NIL opportunities help student-athletes grow and be able “to leave here, in whatever they do, more trained in the classroom of life,” Harlan said. “Now, we have the Crimson Collective. It’s going to supercharge these efforts going forward. We can only imagine what it can be and will be. The right people are involved with this. We’re very grateful for everyone giving their time. This is a call for action.”

By cooperating with student-athletes, the Crimson Collective will help bring attention to businesses, brands and charitable organizations through in-person appearances, social media promotion and other events. 

The Crimson Collective will help expand the experience of Utah’s student-athletes by providing expertise in branding, marketing, sponsorship and digital strategies to improve their marketability.

The Crimson Collective will offer Utah fans new ways to engage with student-athletes and get involved with the program. 

Meanwhile, many other programs around the country have already set up collectives, making the recruiting landscape even more challenging. 

“Quite frankly, it is going to be very difficult, as it is in baseball, very difficult to maneuver your way through it.
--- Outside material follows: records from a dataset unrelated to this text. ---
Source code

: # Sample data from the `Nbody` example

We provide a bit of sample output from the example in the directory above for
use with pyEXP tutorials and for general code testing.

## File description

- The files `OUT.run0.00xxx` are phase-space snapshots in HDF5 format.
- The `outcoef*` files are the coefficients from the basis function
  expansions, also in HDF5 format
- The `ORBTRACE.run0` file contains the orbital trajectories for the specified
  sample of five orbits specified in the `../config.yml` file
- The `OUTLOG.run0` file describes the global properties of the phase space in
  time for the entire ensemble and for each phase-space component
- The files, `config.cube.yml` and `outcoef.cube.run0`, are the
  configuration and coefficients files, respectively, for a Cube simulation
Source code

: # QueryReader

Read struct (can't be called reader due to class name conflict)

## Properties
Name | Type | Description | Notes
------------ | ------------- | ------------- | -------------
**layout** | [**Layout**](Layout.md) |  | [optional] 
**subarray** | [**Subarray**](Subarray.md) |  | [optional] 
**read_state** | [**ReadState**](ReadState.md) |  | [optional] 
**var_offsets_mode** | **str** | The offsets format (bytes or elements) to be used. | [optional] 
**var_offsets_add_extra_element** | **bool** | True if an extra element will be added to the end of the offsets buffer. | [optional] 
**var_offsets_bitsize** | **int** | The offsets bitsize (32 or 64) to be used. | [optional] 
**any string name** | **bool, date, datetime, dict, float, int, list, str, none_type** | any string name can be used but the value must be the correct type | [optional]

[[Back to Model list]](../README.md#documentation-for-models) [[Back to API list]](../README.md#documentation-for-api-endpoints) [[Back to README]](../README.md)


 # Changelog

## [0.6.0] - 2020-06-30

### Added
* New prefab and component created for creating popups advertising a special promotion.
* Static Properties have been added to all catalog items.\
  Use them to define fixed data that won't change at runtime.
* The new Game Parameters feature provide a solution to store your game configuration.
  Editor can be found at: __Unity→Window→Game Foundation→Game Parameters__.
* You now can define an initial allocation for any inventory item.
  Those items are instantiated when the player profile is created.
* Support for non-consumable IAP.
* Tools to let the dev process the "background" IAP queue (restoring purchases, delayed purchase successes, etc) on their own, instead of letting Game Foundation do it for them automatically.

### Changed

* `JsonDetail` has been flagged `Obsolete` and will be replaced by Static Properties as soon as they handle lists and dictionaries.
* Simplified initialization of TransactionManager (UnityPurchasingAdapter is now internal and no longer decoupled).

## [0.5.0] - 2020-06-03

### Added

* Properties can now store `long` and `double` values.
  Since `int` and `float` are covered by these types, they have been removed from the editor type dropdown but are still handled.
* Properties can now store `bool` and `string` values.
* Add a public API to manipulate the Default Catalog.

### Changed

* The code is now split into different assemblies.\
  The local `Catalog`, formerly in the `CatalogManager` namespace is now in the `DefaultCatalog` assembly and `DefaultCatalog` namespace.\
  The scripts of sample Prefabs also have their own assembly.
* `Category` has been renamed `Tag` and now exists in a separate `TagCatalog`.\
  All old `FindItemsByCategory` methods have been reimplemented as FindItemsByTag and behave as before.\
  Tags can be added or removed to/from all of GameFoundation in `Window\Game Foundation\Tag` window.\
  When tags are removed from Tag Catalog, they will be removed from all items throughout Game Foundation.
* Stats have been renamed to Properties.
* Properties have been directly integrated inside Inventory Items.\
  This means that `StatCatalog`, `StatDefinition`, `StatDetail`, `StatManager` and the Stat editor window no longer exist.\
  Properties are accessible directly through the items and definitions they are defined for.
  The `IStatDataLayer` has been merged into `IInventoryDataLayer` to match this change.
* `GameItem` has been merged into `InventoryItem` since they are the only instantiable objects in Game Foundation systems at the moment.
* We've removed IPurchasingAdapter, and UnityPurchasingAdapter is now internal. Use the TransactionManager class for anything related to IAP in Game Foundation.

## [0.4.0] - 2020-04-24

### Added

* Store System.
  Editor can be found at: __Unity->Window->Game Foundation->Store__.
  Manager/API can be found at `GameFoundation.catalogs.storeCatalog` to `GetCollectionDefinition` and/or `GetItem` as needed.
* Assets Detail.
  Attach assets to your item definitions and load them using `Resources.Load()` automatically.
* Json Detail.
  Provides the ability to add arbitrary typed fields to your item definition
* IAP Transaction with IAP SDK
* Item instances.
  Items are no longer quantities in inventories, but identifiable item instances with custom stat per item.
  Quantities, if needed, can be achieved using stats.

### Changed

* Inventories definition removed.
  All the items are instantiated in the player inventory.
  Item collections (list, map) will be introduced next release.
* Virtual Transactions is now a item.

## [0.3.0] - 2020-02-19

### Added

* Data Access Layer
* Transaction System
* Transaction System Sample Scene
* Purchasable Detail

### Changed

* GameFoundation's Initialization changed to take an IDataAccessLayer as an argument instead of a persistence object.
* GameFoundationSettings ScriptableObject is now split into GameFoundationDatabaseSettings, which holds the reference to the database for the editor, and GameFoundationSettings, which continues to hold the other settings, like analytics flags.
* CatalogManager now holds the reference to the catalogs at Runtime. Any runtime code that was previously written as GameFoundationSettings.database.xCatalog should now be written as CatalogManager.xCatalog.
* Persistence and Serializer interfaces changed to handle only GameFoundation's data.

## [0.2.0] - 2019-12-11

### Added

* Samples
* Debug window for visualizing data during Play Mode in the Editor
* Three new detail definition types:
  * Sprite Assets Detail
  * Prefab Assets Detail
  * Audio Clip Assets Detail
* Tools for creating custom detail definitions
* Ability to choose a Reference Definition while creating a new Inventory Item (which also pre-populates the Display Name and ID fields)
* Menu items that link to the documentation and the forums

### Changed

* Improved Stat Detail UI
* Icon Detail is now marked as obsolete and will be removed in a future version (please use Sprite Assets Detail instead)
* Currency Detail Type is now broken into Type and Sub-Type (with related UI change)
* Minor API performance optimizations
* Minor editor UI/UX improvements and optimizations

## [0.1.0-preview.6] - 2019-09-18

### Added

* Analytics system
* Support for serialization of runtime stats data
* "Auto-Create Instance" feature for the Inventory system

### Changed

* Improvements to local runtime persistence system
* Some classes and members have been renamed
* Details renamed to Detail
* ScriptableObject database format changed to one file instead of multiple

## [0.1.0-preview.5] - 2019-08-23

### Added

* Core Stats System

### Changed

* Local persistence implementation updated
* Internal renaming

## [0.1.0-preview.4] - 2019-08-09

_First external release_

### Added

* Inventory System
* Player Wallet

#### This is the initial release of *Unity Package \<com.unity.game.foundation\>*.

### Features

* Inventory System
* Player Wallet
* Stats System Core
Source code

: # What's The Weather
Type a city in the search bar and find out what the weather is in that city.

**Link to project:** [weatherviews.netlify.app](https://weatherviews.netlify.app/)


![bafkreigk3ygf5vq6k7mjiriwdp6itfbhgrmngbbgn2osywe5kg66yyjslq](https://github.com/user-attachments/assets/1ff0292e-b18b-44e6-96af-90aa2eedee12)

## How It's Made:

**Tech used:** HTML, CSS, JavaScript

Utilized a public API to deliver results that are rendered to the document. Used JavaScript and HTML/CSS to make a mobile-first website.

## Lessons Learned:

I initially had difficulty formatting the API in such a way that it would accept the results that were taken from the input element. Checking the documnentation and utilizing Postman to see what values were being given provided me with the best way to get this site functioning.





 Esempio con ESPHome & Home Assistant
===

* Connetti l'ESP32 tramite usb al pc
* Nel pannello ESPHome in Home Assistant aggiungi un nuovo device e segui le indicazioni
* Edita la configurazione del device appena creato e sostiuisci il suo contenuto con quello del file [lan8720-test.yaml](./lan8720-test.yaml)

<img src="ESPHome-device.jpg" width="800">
You’ve got the Daddy Warbucks sitting around throwing money around,” Monfort said. “It’s difficult and it’s going to be difficult here. We had to come up with a better plan here than they do in the Southeastern Conference that, in my opinion, try to throw money at certain athletes.

“I do believe it will separate their teams. There will be jealousies and contract difficulties about who’s making what. We had to come up with something different here. I believe this collective has figured out a way to do that,” he continued. “Obviously, it’s going to take money and community support and sponsors and just good ol’ Utah fan support. If anything is good about this NIL, it brings down the barriers between businesses, the community and the athletes themselves.”

Whittingham, who has guided the Utes to back-to-back Pac-12 championships, is thrilled to enlist more help from boosters and the community. 

“I’m so grateful to Matt Garff and for the work he’s done to bring this thing together. It’s exactly what we need as a football program,” he said. “The way it’s structured, it will give our players many, many opportunities to give back to the community. It’s a charity-based collective so it allows our players to get out in the community and integrate and do things and give back, which we’ve always stressed but this gives more opportunities for that. Hopefully, everyone will rally and become a part of this.”

Harlan said filling the stadium is a priority, but so is NIL — and that will require help from the Utah fan base.

“We’re going to ask for more from our fans and our supporters to give to this collective,” he said. “This is critical for us to keep this going.”